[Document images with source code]
☆ ☆ ☆ ☆ ☆ ☆ ☆

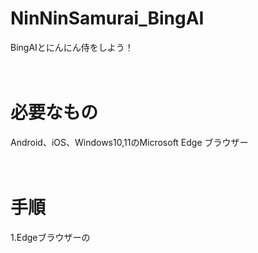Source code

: # NinNinSamurai_BingAI
BingAIとにんにん侍をしよう！  
<br>
<br>
# 必要なもの  
Android、iOS、Windows10,11のMicrosoft Edge ブラウザー  
<br>
<br>
# 手順
1.Edgeブラウザーの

☆ ☆ ☆ ☆ ☆ ☆ ☆

REQUIRED WORK
Copy the records exactly, leaving out every picture.

TASK RESULT
Source code

: # NinNinSamurai_BingAI
BingAIとにんにん侍をしよう！  
<br>
<br>
# 必要なもの  
Android、iOS、Windows10,11のMicrosoft Edge ブラウザー  
<br>
<br>
# 手順
1.Edgeブラウザーの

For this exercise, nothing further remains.